Due to a convergence of mostly-unfortunate factors, I have been embroiled in trying to sort out our university’s submission to the national student financial aid system (NSFAS)…this being driven by
- an 8-week long staff strike that saw me with zero-out-of-33 staff available before the (first of…) submission deadline for student “registration template” data.
(And the tales-of-staff-strike deserves a whole nother series of blog posts for my memoirs…) - A scramble to implement “free education” due to a last-gasp-populist presidential edict from ex-president Zuma…this suddenly meant that a whole whack of students now qualified for financial aid who previously didn’t and therefore hadn’t applied but now came to the university and needed to be registered (and we will sort the rest out…)
Part 1: The data…
The first part was generating “registration template” data for all students that we had registered on the understanding that they would qualify for NSFAS funding. This ends up being a messy mix of…current registration status, counts of courses being repeated, contact details and a breakdown of registration / tuition / accomodation costs plus applicable allowances.

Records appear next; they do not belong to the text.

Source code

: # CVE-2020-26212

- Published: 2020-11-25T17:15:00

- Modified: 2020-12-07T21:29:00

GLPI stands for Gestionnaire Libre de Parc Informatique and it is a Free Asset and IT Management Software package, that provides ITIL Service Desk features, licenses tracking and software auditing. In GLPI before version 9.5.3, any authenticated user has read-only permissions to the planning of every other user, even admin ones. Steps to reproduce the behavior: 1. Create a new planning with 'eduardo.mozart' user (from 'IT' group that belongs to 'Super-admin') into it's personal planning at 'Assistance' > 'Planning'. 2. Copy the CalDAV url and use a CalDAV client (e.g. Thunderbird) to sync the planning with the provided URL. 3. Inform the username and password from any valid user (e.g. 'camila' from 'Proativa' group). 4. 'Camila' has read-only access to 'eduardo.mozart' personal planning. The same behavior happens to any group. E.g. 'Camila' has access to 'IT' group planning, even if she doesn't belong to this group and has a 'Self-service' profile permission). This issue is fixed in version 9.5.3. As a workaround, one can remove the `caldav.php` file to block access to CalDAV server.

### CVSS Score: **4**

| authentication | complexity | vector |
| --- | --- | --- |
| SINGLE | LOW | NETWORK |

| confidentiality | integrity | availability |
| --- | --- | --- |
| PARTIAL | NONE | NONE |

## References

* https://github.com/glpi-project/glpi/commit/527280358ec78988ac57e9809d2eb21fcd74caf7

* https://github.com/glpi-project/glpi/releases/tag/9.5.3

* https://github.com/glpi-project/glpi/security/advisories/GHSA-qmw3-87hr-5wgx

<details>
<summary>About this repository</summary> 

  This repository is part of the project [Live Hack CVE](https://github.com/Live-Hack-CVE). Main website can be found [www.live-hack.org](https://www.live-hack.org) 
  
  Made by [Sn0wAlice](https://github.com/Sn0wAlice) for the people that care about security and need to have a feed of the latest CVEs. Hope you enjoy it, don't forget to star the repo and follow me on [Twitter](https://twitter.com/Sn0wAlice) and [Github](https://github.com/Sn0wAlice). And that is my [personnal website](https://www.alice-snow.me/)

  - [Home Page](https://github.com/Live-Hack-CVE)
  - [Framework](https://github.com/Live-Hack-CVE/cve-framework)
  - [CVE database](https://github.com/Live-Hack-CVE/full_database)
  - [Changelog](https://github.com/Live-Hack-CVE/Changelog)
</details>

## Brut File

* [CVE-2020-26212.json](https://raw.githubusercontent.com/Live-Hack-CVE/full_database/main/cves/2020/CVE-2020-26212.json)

I wrote some python scripts that mixed various CSV and XLS inputs and Oracle DB queries…and could regenerate these templates for all students in about 10 mins by running a single script…which then merged the 8 CSV outputs corresponding the the 8 categories of funded students into an XLSX file with 8 sheets.
(Yay for openpyxl. But…one thing I find about python…you have to use more awkward libraries (xlrd / xlwt) for the older XLS spreadsheet format…and the code is very different (and reading and writing a sheet involves some quite messy data transformations as the readers and writers have different data models. It’s easier to use than Apache-POI / HSSF in java, but the POI stuff is consistent over different formats, etc…)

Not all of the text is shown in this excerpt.